Before Duncan Hines Sold Cake Mixes, He was a Trailblazing Restaurant Critic

Before Duncan Hines was associated to cake mixes, the son of a Confederate soldier pioneered restaurant ratings in Bowling Green, Kentucky.

At the beginning of the twentieth century, the world was opening for Americans. Railroads had quickly become commonplace, replacing rigorous overland travel with affluent tourism. Rumors spread about the advent of motor cars as industrialists raced to bring automobiles into mass production. Americans began to move around the country at speeds and in numbers never before seen, and businesses sprang up to greet them--barbecue stands, diners, and ice cream parlors.

The problem? Restaurant kitchens' cleanliness... or lack thereof.

Duncan Hines gave sound advice on the matter: "Go into a restaurant and first, demand to see the kitchen and inspect it. Then eat in the restaurant. If they won't let you into the kitchen, just leave."

Such posturing seems inconceivable in an era of strict health codes and rigorous inspections. But with the formation of the Food and Drug Administration still thirty years away, eating at an unknown restaurant could have serious health implications if you chose incorrectly.

Like Betty Crocker, Duncan Hines was much more than a spokesperson paid to sell baking mixes--and, unlike Crocker, he was a real person. Long before Hines was a face on a box of cake mix, he was a traveling salesman taking rigorous notes on the restaurants he encountered on the road. Those notes would become the roadmap for American restaurant criticism as the century unfolded.

An Unlikely Food Critic

Born in Bowling Green, Kentucky in 1880, Duncan Hines was one of six children and son to a Confederate captain. After his mother died when he was only four years old, Hines and one of his brothers were sent to live with their maternal grandmother, as his father found raising six children alone was too much to bear. His grandmother's cooking first instilled in him an understanding and care for food, although he never learned how to cook himself.

Black and white photo of Duncan Hines with an unidentified man
WKU Special Collection

After attending the Bowling Green Business School, Hines married Florence Chaffin and the pair moved to Chicago. There he joined an advertising firm that required travel across the country. His wife would often join him on these cross-country sojourns, and they quickly began to explore on the weekends, too. According to some estimates, from the early 1920s into the 1930s, the pair would traverse up to 60,000 miles a year together.

During these trips, Hines began to keep a personal journal of the places he'd enjoyed eating at, keeping a record of their addresses, hours, and his favorite dishes. He often shared these travel tips with friends and coworkers, who would share them in turn. Word spread of his notations, and by the early 1930s, Hines was receiving an onslaught of calls and letters asking for advice. Hoping to quell some of this activity, he compiled a list of 167 restaurants--throughout thirty states--and sent out the booklet alongside the family Christmas card. This had the opposite of the intended effect, and the queries continued to mount.

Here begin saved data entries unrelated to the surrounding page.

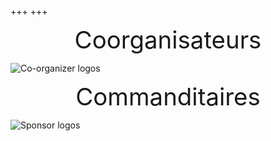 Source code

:+++
+++

<p style="text-align: center">
<font style="font-size:4vw;"> Coorganisateurs </font>
</p>

![Co-organizer logos](/img/logo/co-orgs.png "100%")

<p style="text-align: center">
<font style="font-size:4vw;"> Commanditaires </font>
</p>

![Sponsor logos](/img/logo/sponsor_logos.jpg "100%")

By 1937, Hines self-published his first guide to travel food, Adventures in Good Eating, at fifty-five years old. He sold them for one dollar each.

A Book in Every Glovebox

At the time, comparable guides existed, but they were purely pay-to-play, with paid reviews functioning as advertisements. Although Hines would accept gifts from restaurants after publication--once even receiving a Cadillac--he took great pride in his initial impartiality. Hines made reservations under fake names and printed an old photo of himself alongside his writer's bio so that restauranteurs would not be able to recognize him on the road.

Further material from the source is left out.